▸ YOUR OBJECTIVE: Return every line from the records below that has the word "nofollow".

[Items from a data source]

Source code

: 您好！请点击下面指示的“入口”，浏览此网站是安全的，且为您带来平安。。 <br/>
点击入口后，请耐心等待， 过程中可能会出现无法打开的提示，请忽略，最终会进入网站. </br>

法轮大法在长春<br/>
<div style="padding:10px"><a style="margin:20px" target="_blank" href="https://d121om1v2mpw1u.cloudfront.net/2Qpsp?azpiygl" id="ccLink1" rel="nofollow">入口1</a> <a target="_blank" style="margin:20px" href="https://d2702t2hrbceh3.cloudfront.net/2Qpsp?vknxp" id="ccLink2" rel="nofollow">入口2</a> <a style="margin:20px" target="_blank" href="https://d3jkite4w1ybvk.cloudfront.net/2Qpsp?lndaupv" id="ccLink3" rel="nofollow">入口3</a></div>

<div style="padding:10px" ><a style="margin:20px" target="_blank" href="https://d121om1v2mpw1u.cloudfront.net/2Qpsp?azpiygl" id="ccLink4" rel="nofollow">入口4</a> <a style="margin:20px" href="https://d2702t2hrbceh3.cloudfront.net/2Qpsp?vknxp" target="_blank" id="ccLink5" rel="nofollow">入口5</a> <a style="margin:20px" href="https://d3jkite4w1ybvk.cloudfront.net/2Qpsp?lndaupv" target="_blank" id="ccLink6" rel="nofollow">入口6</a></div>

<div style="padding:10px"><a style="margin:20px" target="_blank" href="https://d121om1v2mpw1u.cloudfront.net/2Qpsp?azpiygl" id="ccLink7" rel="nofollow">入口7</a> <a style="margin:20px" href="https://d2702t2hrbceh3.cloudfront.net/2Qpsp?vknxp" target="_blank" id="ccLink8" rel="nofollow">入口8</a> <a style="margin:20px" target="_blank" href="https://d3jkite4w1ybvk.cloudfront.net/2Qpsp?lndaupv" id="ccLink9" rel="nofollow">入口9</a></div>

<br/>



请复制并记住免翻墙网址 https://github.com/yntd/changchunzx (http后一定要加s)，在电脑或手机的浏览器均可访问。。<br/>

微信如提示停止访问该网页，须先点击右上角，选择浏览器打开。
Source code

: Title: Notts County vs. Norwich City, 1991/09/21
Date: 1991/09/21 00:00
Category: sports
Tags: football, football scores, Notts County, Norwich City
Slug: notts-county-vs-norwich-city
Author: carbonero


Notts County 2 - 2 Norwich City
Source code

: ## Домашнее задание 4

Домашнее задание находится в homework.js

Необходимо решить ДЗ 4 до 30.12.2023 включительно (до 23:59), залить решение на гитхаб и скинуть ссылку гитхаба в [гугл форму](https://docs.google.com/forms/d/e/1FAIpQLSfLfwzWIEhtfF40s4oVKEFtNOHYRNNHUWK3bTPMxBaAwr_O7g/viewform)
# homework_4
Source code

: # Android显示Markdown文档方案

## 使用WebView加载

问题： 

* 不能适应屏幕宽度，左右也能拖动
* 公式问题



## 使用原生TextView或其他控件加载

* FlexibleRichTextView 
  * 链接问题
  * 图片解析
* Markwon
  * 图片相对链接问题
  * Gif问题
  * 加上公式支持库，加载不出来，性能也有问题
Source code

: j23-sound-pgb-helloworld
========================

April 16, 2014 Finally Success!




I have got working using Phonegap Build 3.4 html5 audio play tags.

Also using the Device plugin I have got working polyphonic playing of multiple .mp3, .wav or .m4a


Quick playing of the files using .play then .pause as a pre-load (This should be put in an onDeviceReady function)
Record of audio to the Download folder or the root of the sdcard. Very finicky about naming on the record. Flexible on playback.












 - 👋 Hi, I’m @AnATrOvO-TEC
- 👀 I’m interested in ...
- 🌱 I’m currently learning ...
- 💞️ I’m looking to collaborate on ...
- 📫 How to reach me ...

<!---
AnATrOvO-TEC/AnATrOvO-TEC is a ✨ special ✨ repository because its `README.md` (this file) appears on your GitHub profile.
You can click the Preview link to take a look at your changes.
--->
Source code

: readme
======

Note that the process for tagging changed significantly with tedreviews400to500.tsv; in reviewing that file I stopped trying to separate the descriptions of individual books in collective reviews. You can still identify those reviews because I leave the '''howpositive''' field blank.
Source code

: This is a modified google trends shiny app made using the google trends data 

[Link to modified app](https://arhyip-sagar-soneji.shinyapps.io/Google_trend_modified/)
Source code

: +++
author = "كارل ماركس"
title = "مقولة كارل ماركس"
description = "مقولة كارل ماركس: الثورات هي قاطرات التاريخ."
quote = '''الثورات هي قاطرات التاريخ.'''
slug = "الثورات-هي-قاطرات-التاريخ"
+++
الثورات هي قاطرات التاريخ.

▸ RESPONSE BOX:
<div style="padding:10px"><a style="margin:20px" target="_blank" href="https://d121om1v2mpw1u.cloudfront.net/2Qpsp?azpiygl" id="ccLink1" rel="nofollow">入口1</a> <a target="_blank" style="margin:20px" href="https://d2702t2hrbceh3.cloudfront.net/2Qpsp?vknxp" id="ccLink2" rel="nofollow">入口2</a> <a style="margin:20px" target="_blank" href="https://d3jkite4w1ybvk.cloudfront.net/2Qpsp?lndaupv" id="ccLink3" rel="nofollow">入口3</a></div>
<div style="padding:10px" ><a style="margin:20px" target="_blank" href="https://d121om1v2mpw1u.cloudfront.net/2Qpsp?azpiygl" id="ccLink4" rel="nofollow">入口4</a> <a style="margin:20px" href="https://d2702t2hrbceh3.cloudfront.net/2Qpsp?vknxp" target="_blank" id="ccLink5" rel="nofollow">入口5</a> <a style="margin:20px" href="https://d3jkite4w1ybvk.cloudfront.net/2Qpsp?lndaupv" target="_blank" id="ccLink6" rel="nofollow">入口6</a></div>
<div style="padding:10px"><a style="margin:20px" target="_blank" href="https://d121om1v2mpw1u.cloudfront.net/2Qpsp?azpiygl" id="ccLink7" rel="nofollow">入口7</a> <a style="margin:20px" href="https://d2702t2hrbceh3.cloudfront.net/2Qpsp?vknxp" target="_blank" id="ccLink8" rel="nofollow">入口8</a> <a style="margin:20px" target="_blank" href="https://d3jkite4w1ybvk.cloudfront.net/2Qpsp?lndaupv" id="ccLink9" rel="nofollow">入口9</a></div>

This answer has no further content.